AIM OF THE TASK:
Give back exactly the lines of the material below, starting with the line with "# more infromation" and going on through the line with "# The Artificial".

INFORMATION SUPPLIED:
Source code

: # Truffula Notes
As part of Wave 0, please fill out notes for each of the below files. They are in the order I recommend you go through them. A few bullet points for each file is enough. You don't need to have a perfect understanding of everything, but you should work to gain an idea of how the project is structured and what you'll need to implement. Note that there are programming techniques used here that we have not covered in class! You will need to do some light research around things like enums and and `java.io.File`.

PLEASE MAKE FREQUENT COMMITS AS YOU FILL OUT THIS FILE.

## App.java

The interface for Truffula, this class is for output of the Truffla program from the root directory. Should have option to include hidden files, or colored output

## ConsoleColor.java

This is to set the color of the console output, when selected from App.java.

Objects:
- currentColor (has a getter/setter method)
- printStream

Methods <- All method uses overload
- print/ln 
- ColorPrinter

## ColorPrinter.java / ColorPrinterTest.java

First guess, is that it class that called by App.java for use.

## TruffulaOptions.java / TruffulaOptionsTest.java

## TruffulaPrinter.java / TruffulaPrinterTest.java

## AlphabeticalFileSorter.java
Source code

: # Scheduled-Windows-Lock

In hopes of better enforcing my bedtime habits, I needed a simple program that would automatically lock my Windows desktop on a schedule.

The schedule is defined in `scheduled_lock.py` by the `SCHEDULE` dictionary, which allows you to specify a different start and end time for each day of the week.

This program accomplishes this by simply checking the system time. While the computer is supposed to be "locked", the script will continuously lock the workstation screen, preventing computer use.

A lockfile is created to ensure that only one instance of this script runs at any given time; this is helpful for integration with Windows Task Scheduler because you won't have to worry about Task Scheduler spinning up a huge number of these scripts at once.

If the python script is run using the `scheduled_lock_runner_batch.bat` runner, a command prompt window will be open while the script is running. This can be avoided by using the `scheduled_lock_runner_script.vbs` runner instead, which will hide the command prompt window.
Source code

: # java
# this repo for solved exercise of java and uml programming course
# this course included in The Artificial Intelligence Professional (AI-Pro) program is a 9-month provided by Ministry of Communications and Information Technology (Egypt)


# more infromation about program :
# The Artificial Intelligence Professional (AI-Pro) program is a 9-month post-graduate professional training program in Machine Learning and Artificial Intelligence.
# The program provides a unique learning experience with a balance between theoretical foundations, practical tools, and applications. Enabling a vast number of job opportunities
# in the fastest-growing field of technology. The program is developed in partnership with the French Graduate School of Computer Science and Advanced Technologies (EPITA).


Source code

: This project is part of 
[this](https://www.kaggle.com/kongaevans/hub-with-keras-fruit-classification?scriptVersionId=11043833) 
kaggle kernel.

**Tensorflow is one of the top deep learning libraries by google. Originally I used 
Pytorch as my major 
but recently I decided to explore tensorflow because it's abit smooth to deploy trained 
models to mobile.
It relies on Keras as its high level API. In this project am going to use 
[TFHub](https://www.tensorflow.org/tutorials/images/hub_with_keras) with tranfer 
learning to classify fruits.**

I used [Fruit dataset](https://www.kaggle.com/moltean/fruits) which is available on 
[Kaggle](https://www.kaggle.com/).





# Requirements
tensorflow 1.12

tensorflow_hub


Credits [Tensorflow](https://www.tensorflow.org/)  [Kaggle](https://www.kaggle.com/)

OUTPUT OF THE TASK:
# more infromation about program :
# The Artificial Intelligence Professional (AI-Pro) program is a 9-month post-graduate professional training program in Machine Learning and Artificial Intelligence.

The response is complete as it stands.